What Is a Sensory Diet?

Sensory processig disorder (SPD) refers to a group of disorders that cause problems regulating and processing sensory input. Sensory issues can also be prevalent in autistic individuals. I for one have strong sensry needs, and have lately considered creating my own sensory diet.

What is a sensory diet? It involves all sensory input we deliberately create to meet a person’s sensory needs. I reckon it can also be sensory input we remove, because some people actually get overloaded by certain stimuli. In sensory integration dysfunction, a particular type of SPD, people roughly fall into two types or a combination of both: sensory seeking and sensory avoidant. I for one avoid certain stimuli and crave others, which both can be addressed in a sensory diet.

Here are some examples of sensory activities and input you can use in a sensory diet:

  • Fidgeting. This is perhaps the easiest to incorporate, as anyone can be fidgeting. It may be necessary to teach yourself or the sensory person in your life to fidget in a non-obvious way as to minimize social stigma.
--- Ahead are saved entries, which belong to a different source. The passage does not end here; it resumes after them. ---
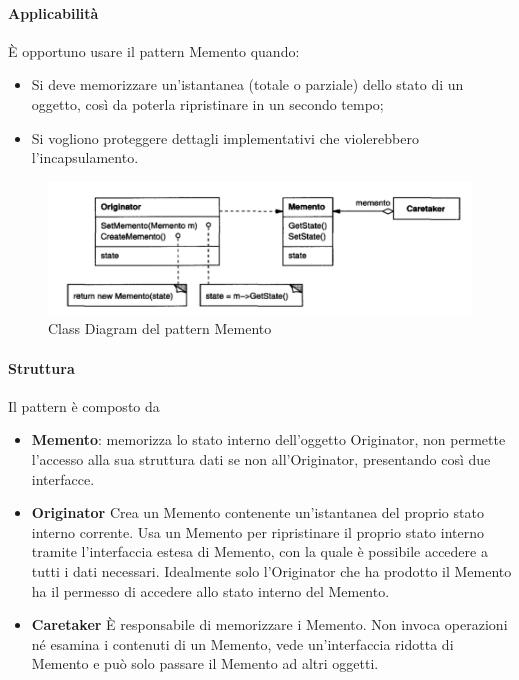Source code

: \newpage

\paragraph{Applicabilità} È opportuno usare il pattern Memento quando:
\begin{itemize}
    \item Si deve memorizzare un'istantanea (totale o parziale) dello stato di un oggetto, così da poterla ripristinare in un secondo tempo;
    \item Si vogliono proteggere dettagli implementativi che violerebbero l'incapsulamento.
\end{itemize}

\begin{figure}[H]
    \centering
    \includegraphics[width=1\linewidth]{assets/pattern/memento/memento-struttura.png}
    \caption{Class Diagram del pattern Memento}
\end{figure}

\paragraph{Struttura} Il pattern è composto da
\begin{itemize}
    \item \textbf{Memento}: memorizza lo stato interno dell’oggetto Originator, non permette l’accesso alla sua struttura dati se non all’Originator, presentando così due interfacce.
    \item \textbf{Originator} Crea un Memento contenente un’istantanea del proprio stato interno corrente. Usa un Memento per ripristinare il proprio stato interno tramite l’interfaccia estesa di Memento, con la quale è possibile accedere a tutti i dati necessari. Idealmente solo l’Originator che ha prodotto il Memento ha il permesso di accedere allo stato interno del Memento. 
    \item \textbf{Caretaker} È responsabile di memorizzare i Memento. Non invoca operazioni né esamina i contenuti di un Memento, vede un’interfaccia ridotta di Memento e può solo passare il Memento ad altri oggetti.
\end{itemize}


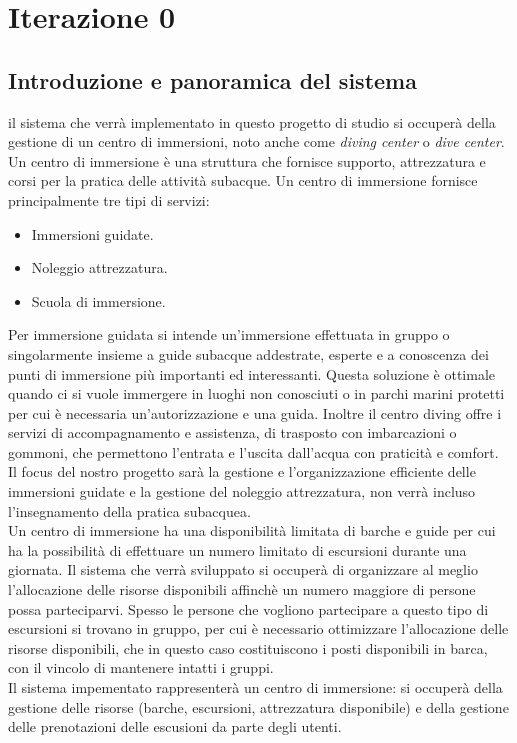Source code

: \chapter{Iterazione 0}
\section{Introduzione e panoramica del sistema}
il sistema che verrà implementato in questo progetto di studio si occuperà della gestione di un centro di immersioni, noto anche come \emph{diving center} o \emph{dive center}. Un centro di immersione è una struttura che fornisce supporto, attrezzatura e corsi per la pratica delle attività subacque. Un centro di immersione fornisce principalmente tre tipi di servizi: 
\begin{itemize}
\item Immersioni guidate.
\item Noleggio attrezzatura.
\item Scuola di immersione. 
\end{itemize}
Per immersione guidata si intende un'immersione effettuata in gruppo o singolarmente insieme a guide subacque addestrate, esperte e a conoscenza dei punti di immersione più importanti ed interessanti. Questa soluzione è ottimale quando ci si vuole immergere in luoghi non conosciuti o in parchi marini protetti per cui è necessaria un'autorizzazione e una guida. Inoltre il centro diving offre i servizi di accompagnamento e assistenza, di trasposto con imbarcazioni o gommoni, che permettono l'entrata e l'uscita dall'acqua con praticità e comfort. 
\\
Il focus del nostro progetto sarà la gestione e l'organizzazione efficiente delle immersioni guidate e la gestione del noleggio attrezzatura, non verrà incluso l'insegnamento della pratica subacquea. 
\\
Un centro di immersione ha una disponibilità limitata di barche e guide per cui ha la possibilità di effettuare un numero limitato di escursioni durante una giornata. Il sistema che verrà sviluppato si occuperà di organizzare al meglio l'allocazione delle risorse disponibili affinchè un numero maggiore di persone possa parteciparvi. Spesso  le persone che vogliono partecipare a questo tipo di escursioni si trovano in gruppo, per cui è necessario ottimizzare l'allocazione delle risorse disponibili, che in questo caso costituiscono i posti disponibili in barca, con il vincolo di mantenere intatti i gruppi. 
\\
Il sistema impementato rappresenterà un centro di immersione: si occuperà della gestione delle risorse (barche, escursioni, attrezzatura disponibile) e della gestione delle prenotazioni delle escusioni da parte degli utenti.  

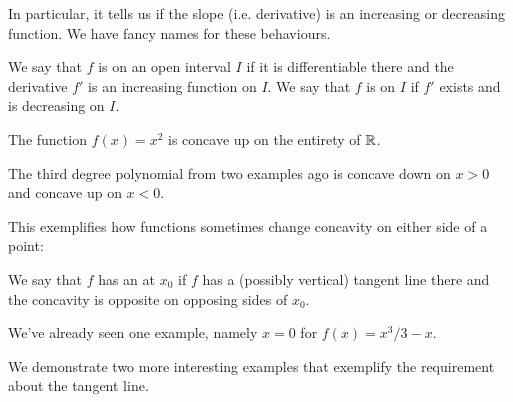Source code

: In particular, it tells us if the slope (i.e. derivative) is an increasing or decreasing function. We have fancy names for these behaviours.

\begin{definition}[Concavity]
	We say that $f$ is  on an open interval $I$ if it is differentiable there and the derivative $f'$ is an increasing function on $I$. We say that $f$ is  on $I$ if $f'$ exists and is decreasing on $I$.
\end{definition}

\begin{example}
	The function $f(x) = x^2$ is concave up on the entirety of $\mathbb{R}$.
\end{example}

\begin{example}
	The third degree polynomial from two examples ago is concave down on $x > 0$ and concave up on $x < 0$.
\end{example}

\noindent
This exemplifies how functions sometimes change concavity on either side of a point:

\begin{definition}
	We say that $f$ has an  at $x_0$ if $f$ has a (possibly vertical) tangent line there and the concavity is opposite on opposing sides of $x_0$.
\end{definition}

\noindent
We've already seen one example, namely $x = 0$ for $f(x) = x^3 / 3 - x$.

We demonstrate two more interesting examples that exemplify the requirement about the tangent line.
Then again, consider also educating the people aroudn the sensory person about toleracnce of varying sensory needs.

  • Weighted blankets or vests. I have not found a weighted blanket in the Netherlands, but honestly have not been looing yet. A weighted blanket, as the term says, is a blanket with extra weight added to it to provide deep pressure. Even people who may be sensory avoidant towards the slightest stimuli, may like this. A weighted vest should not be worn all day. I don’t know about a weighted blanket for sleep.

  • Play dough or clay. Use play dough for a younger child and perhaps some type of clay for an older child or adult. I prefer polymer clay to earth clay because it gets less messy.

  • Swinging, jumping, running, exercise. This seems more appropriate for a child, but then again sensory needs don’t cease to exist when a child grows up. Adults might like to swing too. As an alternative if no swings are available, consider certain types of exercise.

These are all activities for the sensory seeker. For the sensory avoidant person, you may need to eliminate certain stimuli. For example, a person might want to choose dim lighting in their house (I realize this is not an option in schools or public places). There are lamps that shine upward to provide a more even lighting experience.

Most SPD people have trouble integrating multiple stimuli. Avoid having the radio or TV on when talking to them for this reason. It may seem like an inconvenience, but please realize most SPD people are already overwhelmed by the lighting in a room and ordinary sunds that cannot be eliminated. Note please that thoughtless exposure may ultimately teach a sensory person to avoid meltdown, but will not get them to avoid overload.


5 thoughts on “What Is a Sensory Diet?

  1. This is very interesting. I like that you point out that things don’t go away because they are adults. This is something good to keep in mind before judging someone for acting “inappropriately” because it may be appropriate for them.


  2. In my teaching experience, most of the kids weren’t sensory seeking but would get overloaded with their senses. Hopefully, schools can get better on track with helping them.